A Atriz que Renunciou ao Trono: Por que Hitomi Harukaze recusou Maria Antonieta na Takarazuka Revue?


Olá, queridos amigos da Lady Oscar, sejam bem vindos!

 




Recentemente, o portal japonês Hint-Pot publicou um fragmento de uma interessante entrevista com Hitomi Harukaze , ex-estrela da lendária Trupe Moon (Tsuki-gumi) do Takarazuka Revue. Em 1988, mesmo já consolidada como uma atriz de destaque, Harukaze tomou uma decisão surpreendente ao recusar o convite para interpretar a icônica Maria Antonieta em A Rosa de Versalhes (ベルサイユのばら). 

Mais do que a renúncia a um papel tão cobiçado, o que torna esse relato impactante é a motivação por trás da escolha da atriz. Harukaze optou por abrir mão do prestígio imediato em busca de uma expressão artística mais visceral e realista, fora das estruturas rígidas do Takarazuka — um gesto de profunda integridade. A singularidade de sua trajetória ficou ainda mais evidente em sua despedida: protagonizar a peça A Noviça Rebelde no Bow Hall sem ocupar o posto de Top Musumeyaku foi um feito raríssimo, que atesta o imenso respeito que a companhia nutria por seu talento autêntico.


Harukaze Hitomi não hesitou ao despertar para o mundo do "teatro". [Foto: Masuda Misaki]


Como sou uma fã apaixonada de Takarazuka — e, claro, fã à distância! — não poderia deixar de compartilhar e traduzir esse relato com vocês.

Vale lembrar: meus estudos de japonês no Kumon seguem firmes, focados na memorização e no aprendizado gradual. Por isso, utilizo o tradutor como minha ferramenta auxiliar. Se você, leitor(a), for fluente em japonês e notar qualquer imprecisão técnica, por favor, não hesite em me corrigir! O seu feedback é fundamental para que eu possa entregar conteúdos cada vez mais fiéis e de qualidade aqui no blog.

Seguem os trechos da entrevista:

 "Abrindo mão do caminho para se tornar Top Musuyaku e deixando a companhia aos 28 anos: A ética profissional de Hitomi Harukaze, que sentiu que 'precisava selar quem ela era' mesmo descartando a 'marca registrada' de Takarazuka"


 Enquanto brilhava como um dos pilares da atuação na trupe Moon (Tsuki-gumi), a companhia lhe trouxe uma notícia importante. Tratava-se de um convite para o papel de Maria Antonieta em "Rosa de Versalhes" (Versailles no Bara), um sonho para qualquer integrante.


Takeyama: Ouvi dizer que você recusou essa proposta e decidiu deixar a companhia.
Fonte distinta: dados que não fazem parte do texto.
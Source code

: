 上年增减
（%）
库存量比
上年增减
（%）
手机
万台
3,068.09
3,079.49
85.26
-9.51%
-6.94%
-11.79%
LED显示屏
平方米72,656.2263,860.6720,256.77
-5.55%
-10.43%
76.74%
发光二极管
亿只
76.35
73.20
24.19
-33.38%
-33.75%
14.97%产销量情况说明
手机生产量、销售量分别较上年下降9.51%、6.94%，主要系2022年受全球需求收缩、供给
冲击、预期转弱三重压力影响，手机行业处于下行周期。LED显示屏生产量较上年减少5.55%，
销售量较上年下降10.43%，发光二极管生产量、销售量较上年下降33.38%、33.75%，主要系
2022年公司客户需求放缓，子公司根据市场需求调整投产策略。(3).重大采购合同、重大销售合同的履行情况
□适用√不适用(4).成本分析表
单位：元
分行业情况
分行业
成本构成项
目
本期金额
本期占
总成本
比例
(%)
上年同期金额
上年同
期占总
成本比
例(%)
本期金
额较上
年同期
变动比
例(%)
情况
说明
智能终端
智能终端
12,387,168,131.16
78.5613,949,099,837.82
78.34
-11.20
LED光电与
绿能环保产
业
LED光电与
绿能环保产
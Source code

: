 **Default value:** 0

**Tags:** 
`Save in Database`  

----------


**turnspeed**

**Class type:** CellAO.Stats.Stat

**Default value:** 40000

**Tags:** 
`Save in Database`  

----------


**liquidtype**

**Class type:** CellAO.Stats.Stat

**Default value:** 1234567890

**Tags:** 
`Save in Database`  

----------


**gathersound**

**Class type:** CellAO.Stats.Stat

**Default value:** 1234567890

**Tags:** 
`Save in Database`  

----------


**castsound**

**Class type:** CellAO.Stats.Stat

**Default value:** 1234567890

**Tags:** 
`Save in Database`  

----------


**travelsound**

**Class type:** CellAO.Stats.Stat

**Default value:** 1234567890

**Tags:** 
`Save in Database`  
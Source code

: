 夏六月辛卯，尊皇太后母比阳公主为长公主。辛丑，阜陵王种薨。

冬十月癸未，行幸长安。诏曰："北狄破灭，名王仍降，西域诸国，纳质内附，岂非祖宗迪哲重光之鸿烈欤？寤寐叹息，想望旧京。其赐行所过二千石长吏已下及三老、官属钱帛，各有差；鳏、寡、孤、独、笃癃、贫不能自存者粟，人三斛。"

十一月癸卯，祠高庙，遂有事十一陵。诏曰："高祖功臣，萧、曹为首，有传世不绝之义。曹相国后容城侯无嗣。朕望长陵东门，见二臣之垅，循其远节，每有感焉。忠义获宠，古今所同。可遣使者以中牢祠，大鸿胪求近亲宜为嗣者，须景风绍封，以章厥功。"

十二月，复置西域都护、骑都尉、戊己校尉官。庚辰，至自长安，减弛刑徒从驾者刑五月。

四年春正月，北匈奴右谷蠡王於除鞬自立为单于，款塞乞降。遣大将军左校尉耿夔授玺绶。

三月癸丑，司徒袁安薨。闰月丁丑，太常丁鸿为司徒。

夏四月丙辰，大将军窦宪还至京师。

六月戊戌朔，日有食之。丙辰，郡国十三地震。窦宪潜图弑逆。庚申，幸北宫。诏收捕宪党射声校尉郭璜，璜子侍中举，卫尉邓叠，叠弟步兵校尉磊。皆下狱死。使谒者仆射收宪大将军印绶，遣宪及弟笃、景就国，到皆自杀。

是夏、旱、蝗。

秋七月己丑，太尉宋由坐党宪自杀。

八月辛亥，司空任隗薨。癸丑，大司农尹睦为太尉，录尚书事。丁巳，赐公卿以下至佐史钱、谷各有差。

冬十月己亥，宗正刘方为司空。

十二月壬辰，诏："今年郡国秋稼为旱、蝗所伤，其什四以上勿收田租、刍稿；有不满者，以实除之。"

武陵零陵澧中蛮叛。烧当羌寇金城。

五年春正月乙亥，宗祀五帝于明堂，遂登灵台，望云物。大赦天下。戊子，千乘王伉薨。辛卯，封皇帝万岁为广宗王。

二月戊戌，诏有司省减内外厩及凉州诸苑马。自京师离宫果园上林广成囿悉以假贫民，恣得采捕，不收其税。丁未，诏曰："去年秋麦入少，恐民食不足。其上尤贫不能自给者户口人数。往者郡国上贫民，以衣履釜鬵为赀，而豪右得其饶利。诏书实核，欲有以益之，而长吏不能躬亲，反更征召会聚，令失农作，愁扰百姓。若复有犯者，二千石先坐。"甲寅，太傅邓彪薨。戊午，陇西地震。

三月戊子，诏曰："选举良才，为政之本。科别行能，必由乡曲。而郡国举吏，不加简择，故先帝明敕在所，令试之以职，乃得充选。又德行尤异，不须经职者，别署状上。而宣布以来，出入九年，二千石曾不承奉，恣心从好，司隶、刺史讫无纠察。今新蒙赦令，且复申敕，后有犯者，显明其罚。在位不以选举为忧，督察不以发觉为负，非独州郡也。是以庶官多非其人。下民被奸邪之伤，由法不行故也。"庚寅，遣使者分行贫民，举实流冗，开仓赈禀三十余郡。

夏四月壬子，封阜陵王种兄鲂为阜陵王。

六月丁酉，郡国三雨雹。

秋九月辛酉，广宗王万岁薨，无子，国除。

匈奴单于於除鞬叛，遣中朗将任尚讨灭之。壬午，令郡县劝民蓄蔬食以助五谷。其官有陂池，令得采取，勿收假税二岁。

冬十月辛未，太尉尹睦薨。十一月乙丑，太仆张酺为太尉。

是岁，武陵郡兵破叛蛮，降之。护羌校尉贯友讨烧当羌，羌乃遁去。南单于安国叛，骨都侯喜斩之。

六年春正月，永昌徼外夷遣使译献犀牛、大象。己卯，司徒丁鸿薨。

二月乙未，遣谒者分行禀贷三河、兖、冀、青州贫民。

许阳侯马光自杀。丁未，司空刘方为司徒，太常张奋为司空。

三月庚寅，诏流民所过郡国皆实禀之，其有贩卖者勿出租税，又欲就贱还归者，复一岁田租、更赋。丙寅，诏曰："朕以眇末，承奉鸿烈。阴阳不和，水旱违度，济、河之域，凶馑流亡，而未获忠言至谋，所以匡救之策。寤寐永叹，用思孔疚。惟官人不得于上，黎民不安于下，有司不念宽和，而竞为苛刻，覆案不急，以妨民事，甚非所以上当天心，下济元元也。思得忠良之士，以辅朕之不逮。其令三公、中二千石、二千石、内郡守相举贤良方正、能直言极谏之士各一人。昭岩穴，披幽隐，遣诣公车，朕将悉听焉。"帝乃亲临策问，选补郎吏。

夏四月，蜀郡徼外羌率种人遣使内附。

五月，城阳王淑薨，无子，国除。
Por que você conseguiu tomar a decisão de "sair" diante de uma oportunidade tão grande?

Harukaze: É que eu comecei a gostar demais de atuar. Não do estilo de atuação que preza pela beleza estética tradicional de Takarazuka, mas passei a desejar fazer "teatro" do mundo exterior, aquele que transmite vida. Para isso, senti que precisava "selar" (deixar de lado) a dicção e os gestos específicos de Takarazuka, e que se eu não começasse imediatamente, seria tarde demais. O convite foi uma honra, mas pensei: "Se eu aceitar isso, perderei a chance de sair [no momento certo]".

Takeyama: Então, a sua nova paixão começou a se mover novamente.

Harukaze: Exatamente. Sou um tipo de pessoa que não consegue seguir em frente se não estiver convencida. Mas, antes de sair, me perguntaram: "O que você quer fazer por último?". Sem esperar muito, murmurei: "Seria maravilhoso fazer A Noviça Rebelde, não seria?". E, para minha surpresa, realizaram. É algo extremamente raro uma musuyaku (atriz de papéis femininos) genuína ser a protagonista no palco do Bow Hall; só tenho a agradecer por isso.

Fim.

 
 

Comentários da Autora

Enfim, vamos aos comentários. Afinal, recusar o papel de Maria Antonieta em Rosa de Versalhes na Takarazuka Revue foi uma decisão extremamente corajosa, e eu não poderia deixar de dar a minha opinião.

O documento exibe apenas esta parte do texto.